Saddle #12 (Prologo Kappa, rating 8 out of 10) In January of 2011, I purchased a used a cyclocross bike for training on both pavement and dirt roads. A brand of saddle came with this Cannondale bike that I had never heard of…Prologo. I set it aside, thinking it was a cheapy plastic vinyl model which wouldn’t breath. After doing some research, I realized that model was indeed made from Microfiber and although it was comparatively cheap ($70) it was VERY comfortable. The Kappa is classified as a “recreational” saddle by Prologo. Probably the most interesting feature to me was the way this brand presented their saddle line on their website. They have three, instead of two shapes. They offer round and flat shaped models like most manufacturers and, this is what interested me, a “semi-round” series of saddles. And their semi-round models come in different widths too. The Kappa was 141mm wide semi-round model, which according to Specialized website, is about the ideal width for me. I used the Kappa for a few half-day training rides including some off road stuff, and then in March I did a 200K with it. For the first time in over a year, I did NOT fill the pressure from the edges of my saddle on my right upper leg. My sit bones were a little tender, but otherwise the saddle worked. Prior to this, I used one “round-shaped” saddle, the S.I. Turbomatic. I never could get that model to work as it just didn’t seem to have enough padding. Although I didn’t have sit bone or chafing issues, after 70 or 80 miles, I had VERY sore soft tissue problems. This led me to believe that I needed a flat saddle and not a curved saddle, so for the next several months I focused on finding a flat saddle that might work for me…until I discovered the Prologo brand.

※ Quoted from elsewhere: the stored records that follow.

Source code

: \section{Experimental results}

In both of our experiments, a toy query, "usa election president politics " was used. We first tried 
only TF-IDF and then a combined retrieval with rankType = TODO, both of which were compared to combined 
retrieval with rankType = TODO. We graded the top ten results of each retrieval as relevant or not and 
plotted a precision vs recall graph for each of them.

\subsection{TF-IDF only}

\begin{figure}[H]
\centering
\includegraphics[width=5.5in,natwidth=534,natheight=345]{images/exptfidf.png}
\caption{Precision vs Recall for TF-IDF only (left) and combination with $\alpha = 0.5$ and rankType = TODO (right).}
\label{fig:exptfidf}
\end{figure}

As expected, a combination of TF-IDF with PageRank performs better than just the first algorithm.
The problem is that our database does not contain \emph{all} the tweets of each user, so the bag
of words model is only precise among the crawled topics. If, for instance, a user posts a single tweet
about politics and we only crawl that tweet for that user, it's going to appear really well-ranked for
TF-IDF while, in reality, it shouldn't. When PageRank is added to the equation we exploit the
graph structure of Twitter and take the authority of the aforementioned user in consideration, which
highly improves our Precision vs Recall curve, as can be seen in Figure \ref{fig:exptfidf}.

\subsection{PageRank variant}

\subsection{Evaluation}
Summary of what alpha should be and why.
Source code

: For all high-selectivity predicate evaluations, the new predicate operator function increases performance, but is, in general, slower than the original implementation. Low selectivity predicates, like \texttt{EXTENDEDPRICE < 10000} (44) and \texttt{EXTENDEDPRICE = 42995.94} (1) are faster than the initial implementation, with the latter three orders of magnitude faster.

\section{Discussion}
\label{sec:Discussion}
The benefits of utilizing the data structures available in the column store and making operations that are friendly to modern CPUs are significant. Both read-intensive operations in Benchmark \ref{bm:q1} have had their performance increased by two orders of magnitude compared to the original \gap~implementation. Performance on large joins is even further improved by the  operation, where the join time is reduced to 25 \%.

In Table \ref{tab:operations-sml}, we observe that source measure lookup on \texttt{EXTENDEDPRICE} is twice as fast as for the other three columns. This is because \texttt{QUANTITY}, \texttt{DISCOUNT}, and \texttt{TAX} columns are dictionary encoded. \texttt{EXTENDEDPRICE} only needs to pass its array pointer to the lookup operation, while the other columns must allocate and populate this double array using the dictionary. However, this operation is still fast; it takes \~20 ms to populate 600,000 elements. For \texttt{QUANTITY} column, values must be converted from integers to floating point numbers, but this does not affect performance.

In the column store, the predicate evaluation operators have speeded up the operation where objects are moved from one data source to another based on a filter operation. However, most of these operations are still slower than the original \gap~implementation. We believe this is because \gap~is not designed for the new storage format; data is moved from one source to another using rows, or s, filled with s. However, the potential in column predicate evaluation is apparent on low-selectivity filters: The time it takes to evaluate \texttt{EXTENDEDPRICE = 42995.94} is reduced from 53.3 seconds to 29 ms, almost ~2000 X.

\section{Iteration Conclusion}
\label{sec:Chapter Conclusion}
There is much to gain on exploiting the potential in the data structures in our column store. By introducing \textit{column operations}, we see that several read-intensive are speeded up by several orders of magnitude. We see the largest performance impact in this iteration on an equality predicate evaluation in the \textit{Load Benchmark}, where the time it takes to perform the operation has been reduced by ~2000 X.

Saddle #13 (Prologo Nago EVO 141mm-wide model, rating of 7.5 out of 10) After having pretty good luck with the Prologo Kappa “semi-round” model, I immediately opened an account with the U.S. Prologo distributor and brought in several models to sell on my site, including a few of their demo models. The Nago EVO is classified as a semi-round model and I used it for 200+ miles, but the edges of my legs chafed again. Upon further examination, this model visually, is really more of a flat shape than a round or semi-round shape.
Saddle #14 (Prologo Scratch Pro 143mm-wide model, rating of 8.5 out of 10) After resisting round-shaped saddles, I gave in and tried this model. I had a “Buy and Try” model with a steel rail and mounted it up. At first I was worried, thinking it would be repeat of the Selle-Italia Turbomatic — which was a major soft tissue aching problem. My first impression is that my weight was being evenly distributed through ALL my different parts, not just my sit bones. While sitting upright, I found there was a small amount pressure in the center or soft tissue area — but no more than when I’m in my aerobars out on the nose of the saddle. My sit bones seemed well supported too. My legs had plenty of clearance, due to the ESD (Easy Stroke Design) feature. I tried this model on a 200K and it worked flawlessly. A few weeks later, in May of 2011, I used it on a 400K (250 miles) and although I still had some minor redness from chafing, found it to be one of the most comfortable saddle I have ever used. The Scratch Pro has a significantly more padding in the nose than the Prologo EVO, so that time in the drops are while using aerobars was comfortable. In fact, one of their selling features is a graduated density foam, with softer foam on the front nose, increasing the firmness towards the back of the saddle where one’s sit bones apply pressure. I have a 600K and a 1200K coming up, and that will be real test.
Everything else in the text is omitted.